* [Required work]
Across the entries below, how many lines include the word "players"? Reply with only the number.

* [Extracted data]
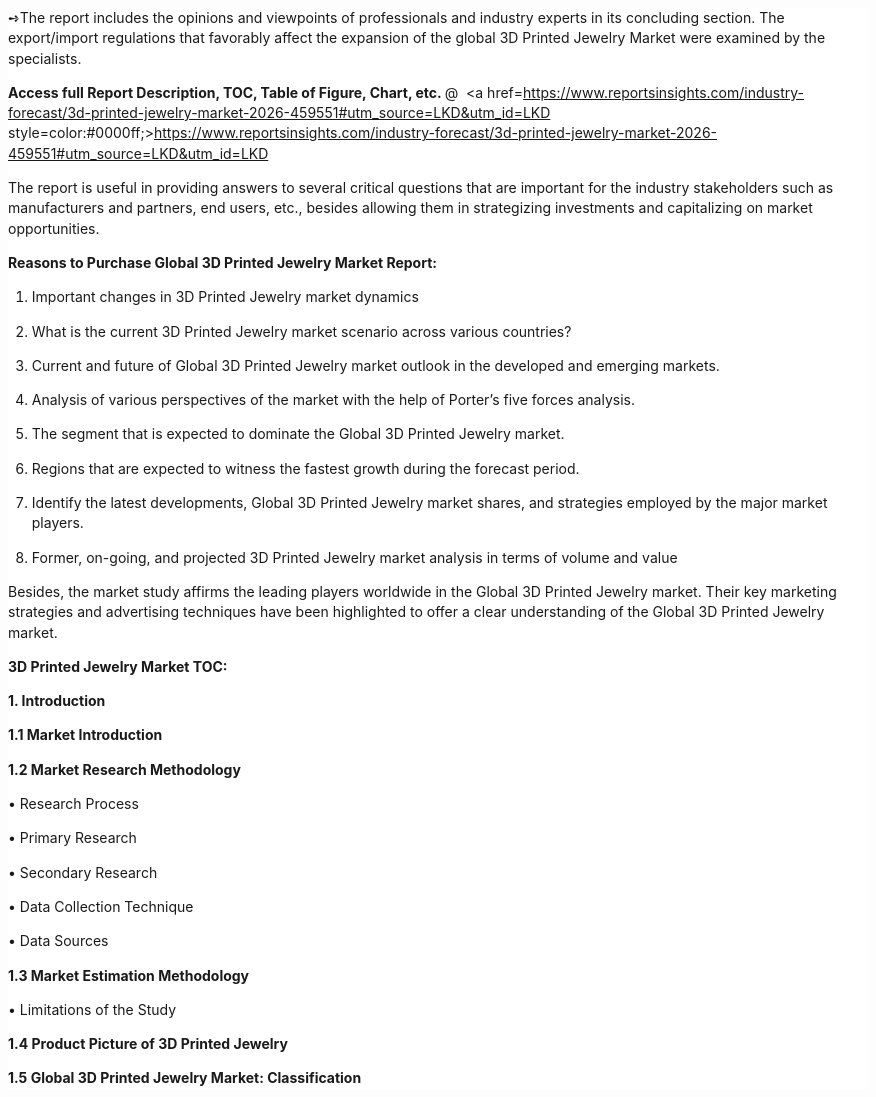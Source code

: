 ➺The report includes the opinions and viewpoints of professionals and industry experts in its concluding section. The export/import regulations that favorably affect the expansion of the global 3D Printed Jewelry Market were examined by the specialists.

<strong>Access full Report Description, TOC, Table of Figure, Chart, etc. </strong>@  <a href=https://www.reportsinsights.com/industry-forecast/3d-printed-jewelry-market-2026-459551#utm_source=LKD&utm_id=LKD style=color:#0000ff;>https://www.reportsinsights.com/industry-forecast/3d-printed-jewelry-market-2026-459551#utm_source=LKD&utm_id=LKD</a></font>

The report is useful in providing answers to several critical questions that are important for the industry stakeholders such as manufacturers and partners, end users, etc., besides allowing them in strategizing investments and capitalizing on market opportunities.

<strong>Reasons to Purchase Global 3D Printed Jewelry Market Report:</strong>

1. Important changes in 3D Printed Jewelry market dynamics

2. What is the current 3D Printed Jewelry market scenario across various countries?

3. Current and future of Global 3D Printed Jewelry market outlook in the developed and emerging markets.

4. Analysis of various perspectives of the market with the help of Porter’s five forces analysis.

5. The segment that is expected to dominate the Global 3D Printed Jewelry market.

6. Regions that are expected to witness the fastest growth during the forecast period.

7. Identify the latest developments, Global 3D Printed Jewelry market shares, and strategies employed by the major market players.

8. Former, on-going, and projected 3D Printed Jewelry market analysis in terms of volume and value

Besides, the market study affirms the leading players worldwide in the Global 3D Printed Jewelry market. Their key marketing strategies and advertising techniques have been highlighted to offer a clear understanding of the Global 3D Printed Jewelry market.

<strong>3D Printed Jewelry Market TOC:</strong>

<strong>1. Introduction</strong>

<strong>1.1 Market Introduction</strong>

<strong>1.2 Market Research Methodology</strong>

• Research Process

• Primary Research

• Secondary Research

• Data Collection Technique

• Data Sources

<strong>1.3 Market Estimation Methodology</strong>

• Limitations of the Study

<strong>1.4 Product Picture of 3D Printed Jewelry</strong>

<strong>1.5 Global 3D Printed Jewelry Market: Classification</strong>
==
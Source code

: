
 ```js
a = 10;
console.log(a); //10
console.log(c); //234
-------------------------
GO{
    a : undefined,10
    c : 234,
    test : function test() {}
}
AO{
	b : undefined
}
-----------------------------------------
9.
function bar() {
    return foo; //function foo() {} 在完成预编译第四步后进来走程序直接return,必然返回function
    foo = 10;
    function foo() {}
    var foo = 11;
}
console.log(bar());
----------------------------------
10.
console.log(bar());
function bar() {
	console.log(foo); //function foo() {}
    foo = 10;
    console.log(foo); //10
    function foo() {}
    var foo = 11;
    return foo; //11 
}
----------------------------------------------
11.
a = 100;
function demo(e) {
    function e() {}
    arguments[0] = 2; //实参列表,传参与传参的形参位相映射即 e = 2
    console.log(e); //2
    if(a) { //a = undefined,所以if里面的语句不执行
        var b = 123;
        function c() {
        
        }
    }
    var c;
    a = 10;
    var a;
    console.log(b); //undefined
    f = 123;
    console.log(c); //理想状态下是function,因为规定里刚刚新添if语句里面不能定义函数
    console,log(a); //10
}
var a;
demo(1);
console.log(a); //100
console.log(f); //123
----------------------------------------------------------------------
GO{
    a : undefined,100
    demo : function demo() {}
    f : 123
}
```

* [Answer to this problem]
2